• **WORK TO BE COMPLETED**
Beginning at the top of the entries below, retype each line exactly until the line containing "all $1 \leq i<j\leq n$.\\" has been written out; include no pictures and no later lines.

• **DATA EXCERPTS**
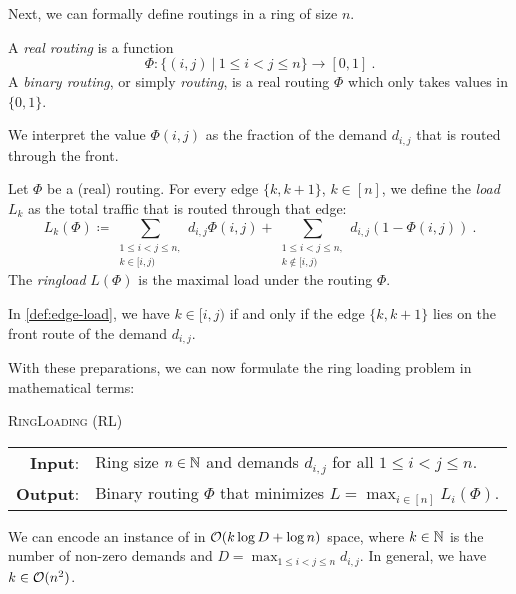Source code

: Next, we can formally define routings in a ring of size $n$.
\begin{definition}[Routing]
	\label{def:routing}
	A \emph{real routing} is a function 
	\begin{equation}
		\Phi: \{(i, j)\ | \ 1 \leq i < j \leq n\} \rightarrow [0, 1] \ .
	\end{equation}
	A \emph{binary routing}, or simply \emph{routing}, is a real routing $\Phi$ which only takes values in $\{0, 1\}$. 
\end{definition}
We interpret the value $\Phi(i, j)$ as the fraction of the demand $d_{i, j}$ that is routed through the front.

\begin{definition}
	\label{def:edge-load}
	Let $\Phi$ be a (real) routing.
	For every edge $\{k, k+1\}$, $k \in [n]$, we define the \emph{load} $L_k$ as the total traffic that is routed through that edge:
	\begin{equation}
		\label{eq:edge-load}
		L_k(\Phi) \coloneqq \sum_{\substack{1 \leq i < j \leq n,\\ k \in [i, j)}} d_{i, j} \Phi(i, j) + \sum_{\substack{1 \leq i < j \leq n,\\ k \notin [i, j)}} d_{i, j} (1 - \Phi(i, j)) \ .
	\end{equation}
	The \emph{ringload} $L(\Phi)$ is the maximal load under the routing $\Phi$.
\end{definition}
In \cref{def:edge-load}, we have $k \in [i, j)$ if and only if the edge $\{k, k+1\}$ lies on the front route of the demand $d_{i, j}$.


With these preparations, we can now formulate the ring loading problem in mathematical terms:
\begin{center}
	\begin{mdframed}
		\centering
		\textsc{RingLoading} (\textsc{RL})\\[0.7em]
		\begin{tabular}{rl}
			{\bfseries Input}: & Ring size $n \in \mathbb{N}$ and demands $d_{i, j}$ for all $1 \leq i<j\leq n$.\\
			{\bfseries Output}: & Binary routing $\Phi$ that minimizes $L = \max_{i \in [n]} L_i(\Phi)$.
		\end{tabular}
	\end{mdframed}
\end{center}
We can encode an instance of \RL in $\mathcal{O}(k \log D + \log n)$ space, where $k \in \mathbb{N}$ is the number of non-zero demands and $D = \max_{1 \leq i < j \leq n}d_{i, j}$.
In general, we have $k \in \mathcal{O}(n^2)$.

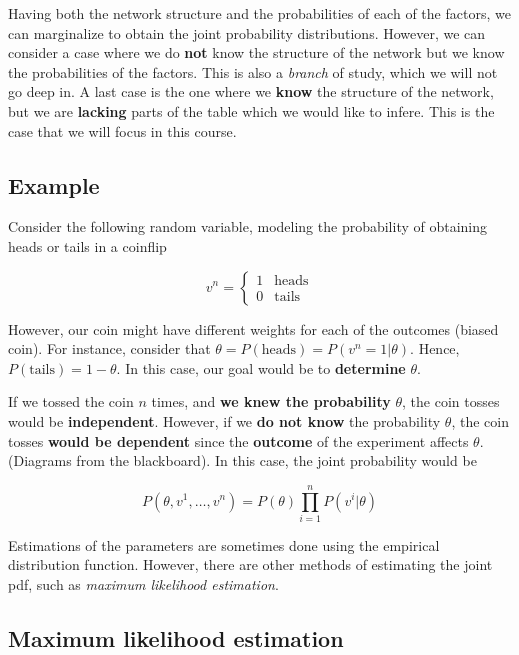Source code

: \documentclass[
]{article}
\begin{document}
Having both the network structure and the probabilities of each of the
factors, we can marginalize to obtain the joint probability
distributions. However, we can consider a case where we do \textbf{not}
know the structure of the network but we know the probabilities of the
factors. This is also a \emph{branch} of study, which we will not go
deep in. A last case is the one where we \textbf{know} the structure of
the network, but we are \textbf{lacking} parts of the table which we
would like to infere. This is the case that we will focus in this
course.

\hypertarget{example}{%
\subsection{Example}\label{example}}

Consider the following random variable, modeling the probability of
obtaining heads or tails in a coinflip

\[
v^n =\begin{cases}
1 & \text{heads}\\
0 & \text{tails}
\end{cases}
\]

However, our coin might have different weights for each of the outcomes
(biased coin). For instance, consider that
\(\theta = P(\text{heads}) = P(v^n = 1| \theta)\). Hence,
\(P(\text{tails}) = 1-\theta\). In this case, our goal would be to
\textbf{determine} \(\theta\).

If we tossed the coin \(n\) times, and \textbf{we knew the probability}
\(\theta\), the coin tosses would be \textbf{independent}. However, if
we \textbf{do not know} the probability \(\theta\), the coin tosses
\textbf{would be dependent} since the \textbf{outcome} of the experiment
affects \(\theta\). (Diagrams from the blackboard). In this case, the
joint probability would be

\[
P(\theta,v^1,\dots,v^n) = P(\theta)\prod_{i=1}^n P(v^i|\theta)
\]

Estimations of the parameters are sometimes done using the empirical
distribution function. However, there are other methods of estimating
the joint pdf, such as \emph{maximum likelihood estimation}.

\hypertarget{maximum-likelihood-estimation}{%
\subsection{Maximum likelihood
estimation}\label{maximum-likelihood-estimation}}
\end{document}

• **RESPONSE TO THIS EXERCISE**
Source code

: Next, we can formally define routings in a ring of size $n$.
\begin{definition}[Routing]
	\label{def:routing}
	A \emph{real routing} is a function 
	\begin{equation}
		\Phi: \{(i, j)\ | \ 1 \leq i < j \leq n\} \rightarrow [0, 1] \ .
	\end{equation}
	A \emph{binary routing}, or simply \emph{routing}, is a real routing $\Phi$ which only takes values in $\{0, 1\}$. 
\end{definition}
We interpret the value $\Phi(i, j)$ as the fraction of the demand $d_{i, j}$ that is routed through the front.

\begin{definition}
	\label{def:edge-load}
	Let $\Phi$ be a (real) routing.
	For every edge $\{k, k+1\}$, $k \in [n]$, we define the \emph{load} $L_k$ as the total traffic that is routed through that edge:
	\begin{equation}
		\label{eq:edge-load}
		L_k(\Phi) \coloneqq \sum_{\substack{1 \leq i < j \leq n,\\ k \in [i, j)}} d_{i, j} \Phi(i, j) + \sum_{\substack{1 \leq i < j \leq n,\\ k \notin [i, j)}} d_{i, j} (1 - \Phi(i, j)) \ .
	\end{equation}
	The \emph{ringload} $L(\Phi)$ is the maximal load under the routing $\Phi$.
\end{definition}
In \cref{def:edge-load}, we have $k \in [i, j)$ if and only if the edge $\{k, k+1\}$ lies on the front route of the demand $d_{i, j}$.


With these preparations, we can now formulate the ring loading problem in mathematical terms:
\begin{center}
	\begin{mdframed}
		\centering
		\textsc{RingLoading} (\textsc{RL})\\[0.7em]
		\begin{tabular}{rl}
			{\bfseries Input}: & Ring size $n \in \mathbb{N}$ and demands $d_{i, j}$ for all $1 \leq i<j\leq n$.\\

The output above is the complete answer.